Click here to read more from Slate's Memoir Week.
The other week, Slate posed the following question to a group of memoir writers: How do you choose to alert people who appear in your books that you are writing about them—or do you not alert them at all? If you do, do you discuss the book with family members and friends while the work is in progress? How do you deal with complaints from people who may remember events differently than you?
As soon as you start to leave things out—to shape a tale—you're maneuvering the actual. Can I tell about the boy who raped me without investigating who may have raped him as a child (data that would certainly spin the moral compass a few degrees at least)? Not without dismantling history. Hence the innate scorn with which memoirists get treated—it's a scuzzy business at best, displaying your wounds in the marketplace, making close compatriots into "characters." How dare I? I did take a few precautions.

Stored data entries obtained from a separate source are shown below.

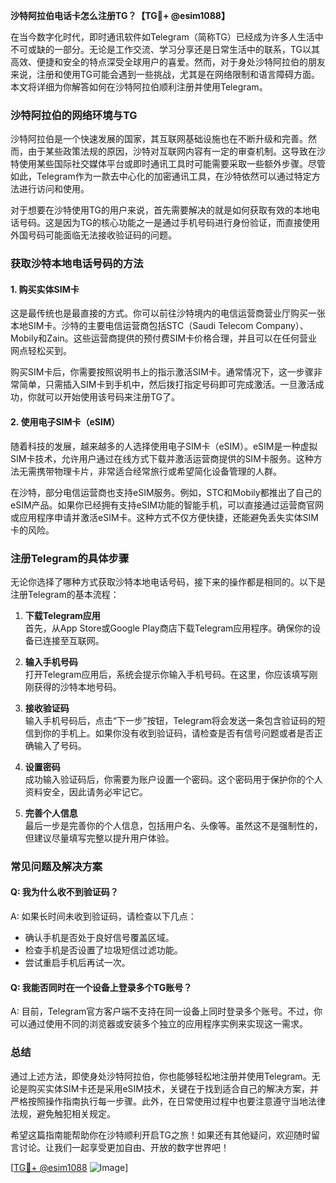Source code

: **沙特阿拉伯电话卡怎么注册TG？【TG💪+ @esim1088】**

在当今数字化时代，即时通讯软件如Telegram（简称TG）已经成为许多人生活中不可或缺的一部分。无论是工作交流、学习分享还是日常生活中的联系，TG以其高效、便捷和安全的特点深受全球用户的喜爱。然而，对于身处沙特阿拉伯的朋友来说，注册和使用TG可能会遇到一些挑战，尤其是在网络限制和语言障碍方面。本文将详细为你解答如何在沙特阿拉伯顺利注册并使用Telegram。

### 沙特阿拉伯的网络环境与TG

沙特阿拉伯是一个快速发展的国家，其互联网基础设施也在不断升级和完善。然而，由于某些政策法规的原因，沙特对互联网内容有一定的审查机制。这导致在沙特使用某些国际社交媒体平台或即时通讯工具时可能需要采取一些额外步骤。尽管如此，Telegram作为一款去中心化的加密通讯工具，在沙特依然可以通过特定方法进行访问和使用。

对于想要在沙特使用TG的用户来说，首先需要解决的就是如何获取有效的本地电话号码。这是因为TG的核心功能之一是通过手机号码进行身份验证，而直接使用外国号码可能面临无法接收验证码的问题。

### 获取沙特本地电话号码的方法

#### 1. 购买实体SIM卡

这是最传统也是最直接的方式。你可以前往沙特境内的电信运营商营业厅购买一张本地SIM卡。沙特的主要电信运营商包括STC（Saudi Telecom Company）、Mobily和Zain。这些运营商提供的预付费SIM卡价格合理，并且可以在任何营业网点轻松买到。

购买SIM卡后，你需要按照说明书上的指示激活SIM卡。通常情况下，这一步骤非常简单，只需插入SIM卡到手机中，然后拨打指定号码即可完成激活。一旦激活成功，你就可以开始使用该号码来注册TG了。

#### 2. 使用电子SIM卡（eSIM）

随着科技的发展，越来越多的人选择使用电子SIM卡（eSIM）。eSIM是一种虚拟SIM卡技术，允许用户通过在线方式下载并激活运营商提供的SIM卡服务。这种方法无需携带物理卡片，非常适合经常旅行或希望简化设备管理的人群。

在沙特，部分电信运营商也支持eSIM服务。例如，STC和Mobily都推出了自己的eSIM产品。如果你已经拥有支持eSIM功能的智能手机，可以直接通过运营商官网或应用程序申请并激活eSIM卡。这种方式不仅方便快捷，还能避免丢失实体SIM卡的风险。

### 注册Telegram的具体步骤

无论你选择了哪种方式获取沙特本地电话号码，接下来的操作都是相同的。以下是注册Telegram的基本流程：

1. **下载Telegram应用**  
   首先，从App Store或Google Play商店下载Telegram应用程序。确保你的设备已连接至互联网。

2. **输入手机号码**  
   打开Telegram应用后，系统会提示你输入手机号码。在这里，你应该填写刚刚获得的沙特本地号码。

3. **接收验证码**  
   输入手机号码后，点击“下一步”按钮，Telegram将会发送一条包含验证码的短信到你的手机上。如果你没有收到验证码，请检查是否有信号问题或者是否正确输入了号码。

4. **设置密码**  
   成功输入验证码后，你需要为账户设置一个密码。这个密码用于保护你的个人资料安全，因此请务必牢记它。

5. **完善个人信息**  
   最后一步是完善你的个人信息，包括用户名、头像等。虽然这不是强制性的，但建议尽量填写完整以提升用户体验。

### 常见问题及解决方案

#### Q: 我为什么收不到验证码？
A: 如果长时间未收到验证码，请检查以下几点：
- 确认手机是否处于良好信号覆盖区域。
- 检查手机是否设置了垃圾短信过滤功能。
- 尝试重启手机后再试一次。

#### Q: 我能否同时在一个设备上登录多个TG账号？
A: 目前，Telegram官方客户端不支持在同一设备上同时登录多个账号。不过，你可以通过使用不同的浏览器或安装多个独立的应用程序实例来实现这一需求。

### 总结

通过上述方法，即使身处沙特阿拉伯，你也能够轻松地注册并使用Telegram。无论是购买实体SIM卡还是采用eSIM技术，关键在于找到适合自己的解决方案，并严格按照操作指南执行每一步骤。此外，在日常使用过程中也要注意遵守当地法律法规，避免触犯相关规定。

希望这篇指南能帮助你在沙特顺利开启TG之旅！如果还有其他疑问，欢迎随时留言讨论。让我们一起享受更加自由、开放的数字世界吧！

[[TG💪+ @esim1088](https://t.me/s/esim1088) ![Image](https://i.postimg.cc/4NQfJmqS/Snipaste-2025-05-13-00-14-12.png)]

Every major character in both memoirs (still alive) was alerted to the project in advance and "warned" about scenes they might find troubling—i.e., I told my mother I intended to recount her psychotic break. I told my best high-school friend (Meredith) that I'd describe her cutting herself, as well as her brother's stint in jail. My pals who show up in Cherry were alerted as well—Clarice (from grade school), Meredith, John Cleary (the first boy I ever kissed), Doonie (the drug dealer), Stacy (an acid-taking volleyballer), along with two high-school boyfriends and my remaining family. While I didn't call them for "research" purposes, many told me stories I'd forgotten that wound up in print. Those folks are always thanked up front.

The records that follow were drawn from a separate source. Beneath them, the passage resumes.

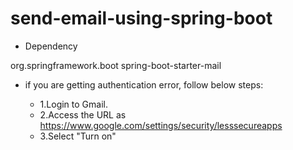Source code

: # send-email-using-spring-boot

+ Dependency

<dependency>
	<groupId>org.springframework.boot</groupId>
	<artifactId>spring-boot-starter-mail</artifactId>
</dependency>

+ if you are getting authentication error, follow below steps:

  + 1.Login to Gmail. 
  + 2.Access the URL as https://www.google.com/settings/security/lesssecureapps 
  + 3.Select "Turn on"
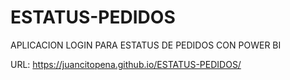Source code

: # ESTATUS-PEDIDOS
APLICACION LOGIN PARA ESTATUS DE PEDIDOS CON POWER BI

URL: https://juancitopena.github.io/ESTATUS-PEDIDOS/
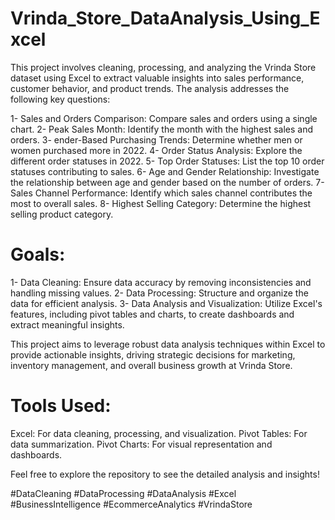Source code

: # Vrinda_Store_DataAnalysis_Using_Excel

This project involves cleaning, processing, and analyzing the Vrinda Store dataset using Excel to extract valuable insights into sales performance, customer behavior, and product trends. The analysis addresses the following key questions:

1- Sales and Orders Comparison: Compare sales and orders using a single chart.
2- Peak Sales Month: Identify the month with the highest sales and orders.
3- ender-Based Purchasing Trends: Determine whether men or women purchased more in 2022.
4- Order Status Analysis: Explore the different order statuses in 2022.
5- Top Order Statuses: List the top 10 order statuses contributing to sales.
6- Age and Gender Relationship: Investigate the relationship between age and gender based on the number of orders.
7- Sales Channel Performance: Identify which sales channel contributes the most to overall sales.
8- Highest Selling Category: Determine the highest selling product category.
 
# Goals:
1- Data Cleaning: Ensure data accuracy by removing inconsistencies and handling missing values.
2- Data Processing: Structure and organize the data for efficient analysis.
3- Data Analysis and Visualization: Utilize Excel's features, including pivot tables and charts, to create dashboards and extract meaningful insights.

This project aims to leverage robust data analysis techniques within Excel to provide actionable insights, driving strategic decisions for marketing, inventory management, and overall business growth at Vrinda Store.

# Tools Used:
Excel: For data cleaning, processing, and visualization.
Pivot Tables: For data summarization.
Pivot Charts: For visual representation and dashboards.

Feel free to explore the repository to see the detailed analysis and insights!

#DataCleaning #DataProcessing #DataAnalysis #Excel #BusinessIntelligence #EcommerceAnalytics #VrindaStore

Maybe it's strange that—given my advanced age—I've stayed in touch with all these people through the years. Doonie, Stacey, Clarice, Meredith (until she died a few years back), John Cleary, and I remained (and remain) close. Definition: We continue to celebrate each other's birthdays, at least by phone call and Hallmark card. We speak at Christmas. Every few years, we visit. Many of these folks joined me at the Texas Book Festival in 2000 when Cherry came out.

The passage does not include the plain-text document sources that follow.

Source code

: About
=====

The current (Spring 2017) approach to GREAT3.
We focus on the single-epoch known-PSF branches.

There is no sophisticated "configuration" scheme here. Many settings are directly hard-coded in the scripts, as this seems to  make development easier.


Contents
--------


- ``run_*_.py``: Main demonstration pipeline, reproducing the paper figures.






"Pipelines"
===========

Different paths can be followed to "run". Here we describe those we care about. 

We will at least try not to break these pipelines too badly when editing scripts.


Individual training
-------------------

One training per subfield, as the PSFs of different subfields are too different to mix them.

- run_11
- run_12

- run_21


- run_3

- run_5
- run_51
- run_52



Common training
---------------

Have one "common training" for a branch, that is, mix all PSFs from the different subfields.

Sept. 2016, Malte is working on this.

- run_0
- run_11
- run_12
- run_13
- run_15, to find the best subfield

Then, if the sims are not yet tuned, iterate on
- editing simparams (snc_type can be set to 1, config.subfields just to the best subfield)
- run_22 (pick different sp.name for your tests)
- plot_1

Maybe this ongoing closeness made writing about them easier. Or maybe they're just tolerant individuals, which they'd have to be to associate with me for so long.
Once the manuscript was completed, I sent it to these primary characters for fear I'd misremembered or misrepresented them. The one small complaint I got was from a rock musician (an ex-beau) who worried that I said he'd smoked pot as a teenager—a scene he didn't deny but now found embarrassing. I offered to take the scene out but refused to change how I remembered it. He preferred it stay in.
The large complaint involved my friend Meredith. She asked that I take out the scene of her cutting herself with a razor. She didn't mind if I reinserted it in later editions, after her elderly mother died. To write it and blur the identity of the "cutter" seemed a fat lie to the reader—plus, it's a different kind of betrayal: Watching a stranger taking a razor to herself just differs—morally speaking—from watching a dear pal. So, I'd initially intended to cut the chapter altogether. Then "Stacey," our volleyball-playing pal, said she'd prefer to claim the cutting acts as her own. Stacey felt the scene was socially relevant and in some way "true" and that the book would suffer from its absence. This is the only intentional falsehood I've consciously constructed—other than fake names. It's the one time I've let literature rule over fact. And now that Meredith and her mother are both dead, I correct the score.
Oh, and the Liars' Club stories in that book (minus one I'd tape recorded) were sheer fiction, but since they deal with frozen farts and the like, I figured their historical accuracy would never be under dispute.
After both books' publications, several minor neighborhood characters and teachers wrote me or came to hear me speak. It tickled me that a number of the guys I surfed with at Meekham's Pier showed up at a bookstore in Houston. The oddest character participating was an old pal who'd vanished into the Witness Protection Program back in the late '70s. The greater complaint has been that I didn't use real names or the real name of our town. In other words, people preferred to be affiliated with their representations in the book. Some folks were pissed I left them out.
I'm certain that I've forgotten, blurred, or misremembered a zillion events, characters, and details large and small. Also, at this point in literary history, it's understood that memoir is not an act of history but an act of memory, which is innately corrupt. That said, I believe a writer makes a contract with the reader to tell the truth. I try to stick with the stuff that's stuck hardest with me. And if I don't recall something I know the reader will wonder about, I announce it's been forgotten. In the one case when a family member differed not on facts but on their interpretation (my sister remembered a grandmother I found malign as a nice old lady), I told the reader as much (I added—not so slyly!— that the same sister also voted for Ronald Reagan: twice). Maybe I've avoided complaints due to my own character—not that it's stellar, but the converse: If someone's behaving like an asshole in my book, it most always tends to be me.